I’m new to UiPath and currently trying to scrape data from google patent. So far I’ve gotten most of the data needed by constructing slectors based on HTML id:s and classes. But one table from which I need to pull data doesn’t have a unique ID or a distinct class.
See this page for an example:
I need to get all the data from the first column of the table under the “Cited By” h3 header. As you can see, the table itself and all the links share the same class as most other links on the page. So far I haven’t been able to target this table specifically and I’m all out of ideas. The goal is to get each patent number in this table into a single string in UiPath…
The header above the table, which says “Cited By”, has an ID as you can tell. So I tried using an anchor base to look for the element directly beneath it, but I couldn’t get it to work and I don’t know if it’s the right kind of solution.
Any help would be greatly appreciated! Either if someone could help me with a solution or just point me in the right direction in terms of what activitites I should use.
a rough check gave following:
with datascraping we have a good starter option to retrieve all cited by items by Publication numbers (including first 2 ones and the group of Family to family Citations)
However I would suggest to setup this retrival on a base of find children activity as it can be done more reliable.
in general we are interested on the div following to the h3: Cited By (x)
this div can be later scraped on a more detail level
On the first look I dont see any major blockers for a retrieval
In case of you need more help, so let us know. Happy automation
I tried using data scraping to get the citations, and it works in some cases.
See the attached file, it’s a working solution, at least for some patents. But if I try with another patent it doesn’t seem to work.
A patent which works (the one in the file):
A patent in which the solutions doesn’t work:
I rebuilt the data scarping activity based on the patent that didn’t work and the selector ended up being the same. The only difference was the “idx” parts where there was a minor difference. So I ended up removing the IDX-parts of the selectors. I then got results from both pages, but the problem was that it didn’t stop at the “Cited by” table, but kept going through all the links following it including “Similar Documents”.

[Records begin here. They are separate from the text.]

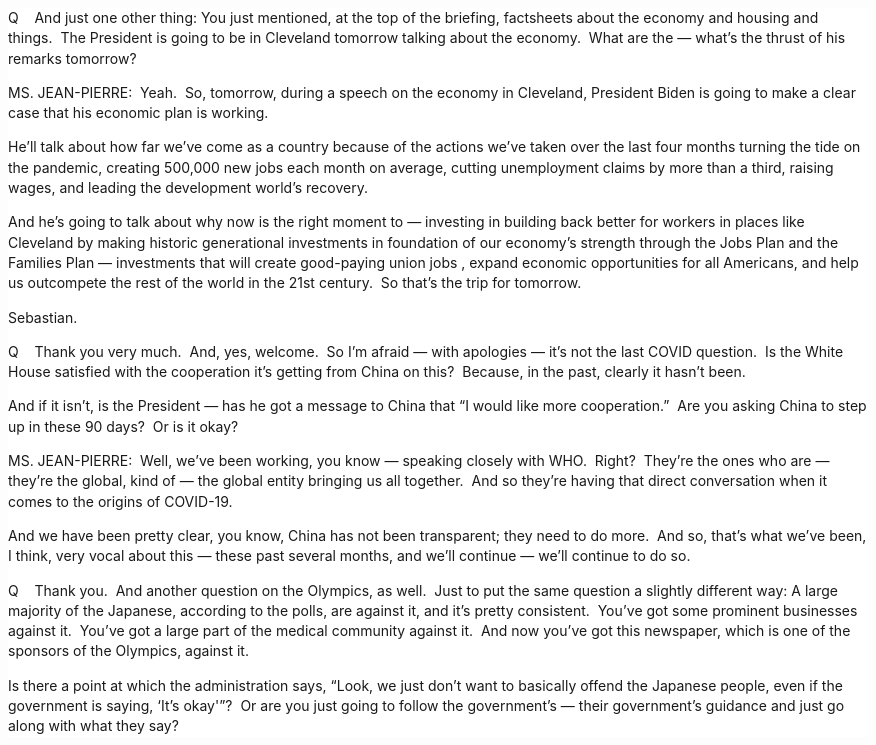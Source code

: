 Q    And just one other thing: You just mentioned, at the top of the
briefing, factsheets about the economy and housing and things.  The
President is going to be in Cleveland tomorrow talking about the
economy.  What are the — what’s the thrust of his remarks tomorrow?   
  
MS. JEAN-PIERRE:  Yeah.  So, tomorrow, during a speech on the economy in
Cleveland, President Biden is going to make a clear case that his
economic plan is working.   
  
He’ll talk about how far we’ve come as a country because of the actions
we’ve taken over the last four months turning the tide on the pandemic,
creating 500,000 new jobs each month on average, cutting unemployment
claims by more than a third, raising wages, and leading the development
world’s recovery.  
  
And he’s going to talk about why now is the right moment to — investing
in building back better for workers in places like Cleveland by making
historic generational investments in foundation of our economy’s
strength through the Jobs Plan and the Families Plan — investments that
will create good-paying union jobs , expand economic opportunities for
all Americans, and help us outcompete the rest of the world in the 21st
century.  So that’s the trip for tomorrow.  
  
Sebastian.  
  
Q    Thank you very much.  And, yes, welcome.  So I’m afraid — with
apologies — it’s not the last COVID question.  Is the White House
satisfied with the cooperation it’s getting from China on this? 
Because, in the past, clearly it hasn’t been.   
  
And if it isn’t, is the President — has he got a message to China that
“I would like more cooperation.”  Are you asking China to step up in
these 90 days?  Or is it okay?  
  
MS. JEAN-PIERRE:  Well, we’ve been working, you know — speaking closely
with WHO.  Right?  They’re the ones who are — they’re the global, kind
of — the global entity bringing us all together.  And so they’re having
that direct conversation when it comes to the origins of COVID-19.  
  
And we have been pretty clear, you know, China has not been transparent;
they need to do more.  And so, that’s what we’ve been, I think, very
vocal about this — these past several months, and we’ll continue — we’ll
continue to do so.   
  
Q    Thank you.  And another question on the Olympics, as well.  Just to
put the same question a slightly different way: A large majority of the
Japanese, according to the polls, are against it, and it’s pretty
consistent.  You’ve got some prominent businesses against it.  You’ve
got a large part of the medical community against it.  And now you’ve
got this newspaper, which is one of the sponsors of the Olympics,
against it.   
  
Is there a point at which the administration says, “Look, we just don’t
want to basically offend the Japanese people, even if the government is
saying, ‘It’s okay'”?  Or are you just going to follow the government’s
— their government’s guidance and just go along with what they say? 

Could you explain a bit more how I would go about using the “find children” activity? Would I go about finding all the children of the div in question? Meaning the rows in the table in the div? I’m thinking that such a solution would still require me to point out the div following the H3 in some was, which I don’t know how to do.
Or should I use the find children acitivty to find all divs in the page, and then somehow poiont out the div folliwing the H3?
I’m not really following you on how to apply the “find children activity”.
Sorry for the late reply, I’m in the middle of an exam week.
I want to start by thanking you for taking the time and giving me a solution to this problem. I would have been very unlikely to figure this out myself. Super appreciated!
When I opened the file, all of the “find children” activities came up as missing. Perhaps I did not have the same packages installed as you did (I’m on an academic alliance version of UiPath).
However by looking at the xaml file in notepad I was able to recreate the acitivities with the same parameters as you had used. This gave an extra advantage of me going through the logical strucutre in depth, which was very educational.
So big thanks for helping me solve the problem as well as giving me a lot of insights into how to do scraping based on relative elements!